The bill, which was voted late on Tuesday and still needs Senate approval, allows for the use of conservation funds donated to Brazil to finance the highway project, such as the $1.3 billion Amazon Fund backed by the U.S. and European allies.

The highway was built in the 1970s by a military government pushing to populate the Amazon, but it was quickly abandoned. By the late 1980s, most of the highway running some 900 kilometers from Porto Velho in Rondonia state to Manaus in Amazonas state, had disintegrated into a rutted dirt road.

The BR319 highway (Photo: Reuters)

Much of the route is now impassable during the rainy season. Vehicles that attempt it during dry months crawl along the broken pavement, dodging huge potholes and jungle debris.

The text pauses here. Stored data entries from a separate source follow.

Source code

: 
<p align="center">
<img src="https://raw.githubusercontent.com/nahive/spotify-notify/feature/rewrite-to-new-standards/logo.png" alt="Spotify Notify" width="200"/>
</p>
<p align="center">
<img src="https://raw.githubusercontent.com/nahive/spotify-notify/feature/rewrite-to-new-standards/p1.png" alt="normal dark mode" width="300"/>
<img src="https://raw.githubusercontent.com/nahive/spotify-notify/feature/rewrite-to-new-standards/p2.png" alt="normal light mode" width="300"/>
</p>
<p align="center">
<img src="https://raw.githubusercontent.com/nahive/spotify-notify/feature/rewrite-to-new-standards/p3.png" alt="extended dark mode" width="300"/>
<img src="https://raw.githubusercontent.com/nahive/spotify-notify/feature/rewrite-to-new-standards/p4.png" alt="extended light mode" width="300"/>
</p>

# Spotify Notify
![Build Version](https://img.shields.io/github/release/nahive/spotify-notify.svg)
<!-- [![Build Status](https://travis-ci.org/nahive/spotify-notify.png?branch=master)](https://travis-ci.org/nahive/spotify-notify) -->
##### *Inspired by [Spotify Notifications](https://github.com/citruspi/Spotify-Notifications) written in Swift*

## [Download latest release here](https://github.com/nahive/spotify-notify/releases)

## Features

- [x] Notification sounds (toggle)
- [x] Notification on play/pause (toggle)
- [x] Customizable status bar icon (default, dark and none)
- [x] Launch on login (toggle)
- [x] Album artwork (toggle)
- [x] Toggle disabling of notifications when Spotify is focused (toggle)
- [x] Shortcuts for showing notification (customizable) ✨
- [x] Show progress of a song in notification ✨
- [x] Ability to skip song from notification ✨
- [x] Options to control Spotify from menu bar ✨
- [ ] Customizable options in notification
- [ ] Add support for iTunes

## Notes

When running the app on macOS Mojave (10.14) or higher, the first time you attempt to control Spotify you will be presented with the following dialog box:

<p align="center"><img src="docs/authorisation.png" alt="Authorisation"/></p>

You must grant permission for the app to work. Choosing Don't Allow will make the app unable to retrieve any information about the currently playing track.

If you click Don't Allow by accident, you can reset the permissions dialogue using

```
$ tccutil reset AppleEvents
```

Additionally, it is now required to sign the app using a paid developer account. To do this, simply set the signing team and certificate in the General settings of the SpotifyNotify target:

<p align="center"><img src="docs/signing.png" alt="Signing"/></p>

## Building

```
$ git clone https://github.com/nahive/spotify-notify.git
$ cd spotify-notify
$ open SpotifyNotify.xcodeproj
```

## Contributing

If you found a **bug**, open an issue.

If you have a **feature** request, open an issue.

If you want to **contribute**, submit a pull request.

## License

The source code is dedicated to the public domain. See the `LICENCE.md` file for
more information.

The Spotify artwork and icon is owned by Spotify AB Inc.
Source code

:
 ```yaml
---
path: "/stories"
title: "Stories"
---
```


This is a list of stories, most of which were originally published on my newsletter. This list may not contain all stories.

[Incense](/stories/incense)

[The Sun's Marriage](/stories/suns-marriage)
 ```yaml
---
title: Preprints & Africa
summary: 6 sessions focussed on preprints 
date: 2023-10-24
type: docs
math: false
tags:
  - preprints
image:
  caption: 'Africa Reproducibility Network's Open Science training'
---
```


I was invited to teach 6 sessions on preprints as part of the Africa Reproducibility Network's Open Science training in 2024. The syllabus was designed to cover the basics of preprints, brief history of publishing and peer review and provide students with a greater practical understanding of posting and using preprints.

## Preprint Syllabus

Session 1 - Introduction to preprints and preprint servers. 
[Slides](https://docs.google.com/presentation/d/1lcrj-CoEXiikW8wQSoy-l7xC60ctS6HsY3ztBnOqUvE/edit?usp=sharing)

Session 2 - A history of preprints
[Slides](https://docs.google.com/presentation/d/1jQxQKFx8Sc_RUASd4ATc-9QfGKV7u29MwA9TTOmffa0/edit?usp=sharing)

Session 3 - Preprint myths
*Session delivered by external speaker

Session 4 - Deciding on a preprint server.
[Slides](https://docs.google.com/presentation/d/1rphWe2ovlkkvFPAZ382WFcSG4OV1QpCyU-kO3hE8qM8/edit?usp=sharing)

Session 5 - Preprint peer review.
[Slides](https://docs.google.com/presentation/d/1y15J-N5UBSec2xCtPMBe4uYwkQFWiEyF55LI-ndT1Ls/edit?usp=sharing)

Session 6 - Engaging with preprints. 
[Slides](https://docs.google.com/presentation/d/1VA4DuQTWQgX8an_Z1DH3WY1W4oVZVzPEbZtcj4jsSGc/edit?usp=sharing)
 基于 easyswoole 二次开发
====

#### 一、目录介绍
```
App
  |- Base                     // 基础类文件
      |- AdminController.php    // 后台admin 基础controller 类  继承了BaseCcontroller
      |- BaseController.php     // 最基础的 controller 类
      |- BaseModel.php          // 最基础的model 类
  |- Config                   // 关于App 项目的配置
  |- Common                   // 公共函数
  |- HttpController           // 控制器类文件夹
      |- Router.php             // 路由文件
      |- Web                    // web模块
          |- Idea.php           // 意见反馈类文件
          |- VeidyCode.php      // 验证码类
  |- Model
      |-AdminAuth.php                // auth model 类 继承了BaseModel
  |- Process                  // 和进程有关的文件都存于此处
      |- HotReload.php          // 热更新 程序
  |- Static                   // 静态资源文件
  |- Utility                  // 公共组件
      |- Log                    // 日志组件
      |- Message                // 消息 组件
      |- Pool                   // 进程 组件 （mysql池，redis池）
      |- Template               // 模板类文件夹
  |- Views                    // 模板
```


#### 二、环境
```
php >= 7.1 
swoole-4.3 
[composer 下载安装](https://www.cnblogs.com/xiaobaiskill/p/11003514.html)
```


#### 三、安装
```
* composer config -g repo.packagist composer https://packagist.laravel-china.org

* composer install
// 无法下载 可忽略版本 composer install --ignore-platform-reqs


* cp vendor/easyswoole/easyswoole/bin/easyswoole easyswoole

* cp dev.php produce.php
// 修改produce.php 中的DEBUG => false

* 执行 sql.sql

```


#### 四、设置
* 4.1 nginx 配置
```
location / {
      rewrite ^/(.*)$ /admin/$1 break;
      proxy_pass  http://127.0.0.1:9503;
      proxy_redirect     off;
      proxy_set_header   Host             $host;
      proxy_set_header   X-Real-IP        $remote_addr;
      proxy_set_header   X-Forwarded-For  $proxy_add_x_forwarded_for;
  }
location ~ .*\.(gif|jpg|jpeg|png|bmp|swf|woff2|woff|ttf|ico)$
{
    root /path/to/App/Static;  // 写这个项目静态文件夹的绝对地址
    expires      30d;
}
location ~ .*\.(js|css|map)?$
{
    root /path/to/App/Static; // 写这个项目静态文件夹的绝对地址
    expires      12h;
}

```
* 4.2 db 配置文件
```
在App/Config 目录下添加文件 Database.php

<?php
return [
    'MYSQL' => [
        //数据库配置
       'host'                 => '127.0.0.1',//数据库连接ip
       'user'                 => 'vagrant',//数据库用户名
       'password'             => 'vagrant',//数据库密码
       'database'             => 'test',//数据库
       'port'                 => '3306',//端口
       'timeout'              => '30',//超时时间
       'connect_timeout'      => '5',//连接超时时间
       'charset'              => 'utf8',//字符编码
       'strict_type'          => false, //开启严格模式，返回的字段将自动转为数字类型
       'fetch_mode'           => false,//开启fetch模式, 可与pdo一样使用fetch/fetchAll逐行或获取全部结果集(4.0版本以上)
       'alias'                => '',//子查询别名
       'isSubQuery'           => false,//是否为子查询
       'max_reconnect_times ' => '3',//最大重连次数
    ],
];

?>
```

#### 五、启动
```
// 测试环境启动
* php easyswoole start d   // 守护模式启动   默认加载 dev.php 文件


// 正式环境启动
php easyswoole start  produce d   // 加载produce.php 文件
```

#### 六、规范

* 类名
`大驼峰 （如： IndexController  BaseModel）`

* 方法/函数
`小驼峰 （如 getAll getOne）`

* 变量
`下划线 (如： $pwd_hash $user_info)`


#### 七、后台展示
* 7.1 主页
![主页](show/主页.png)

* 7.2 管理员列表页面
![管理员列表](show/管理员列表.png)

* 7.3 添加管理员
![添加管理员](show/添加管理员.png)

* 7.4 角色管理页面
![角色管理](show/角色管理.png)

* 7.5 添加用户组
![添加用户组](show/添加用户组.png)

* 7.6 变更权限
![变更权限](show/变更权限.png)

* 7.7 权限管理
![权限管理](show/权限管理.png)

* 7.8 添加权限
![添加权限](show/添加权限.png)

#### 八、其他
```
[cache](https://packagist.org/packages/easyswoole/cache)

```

Amazon researchers say the repaved road would trigger an explosion of deforestation in Amazonas state, home to most of Brazil’s best-preserved rainforest state due to a lack of roads.

Every major highway project in the Amazon has set off a surge in land grabbing and illegal deforestation. Researchers say BR-319 would open a new frontier for logging that could push the rainforest past a point of no return.

One of the Amazon Fund’s creators Tasso Azevedo told Climate Home in September that the money shouldn’t be spent on the road.

“I don’t think it makes any sense. This project does not fit into any of the fund’s planned support lines,” he said.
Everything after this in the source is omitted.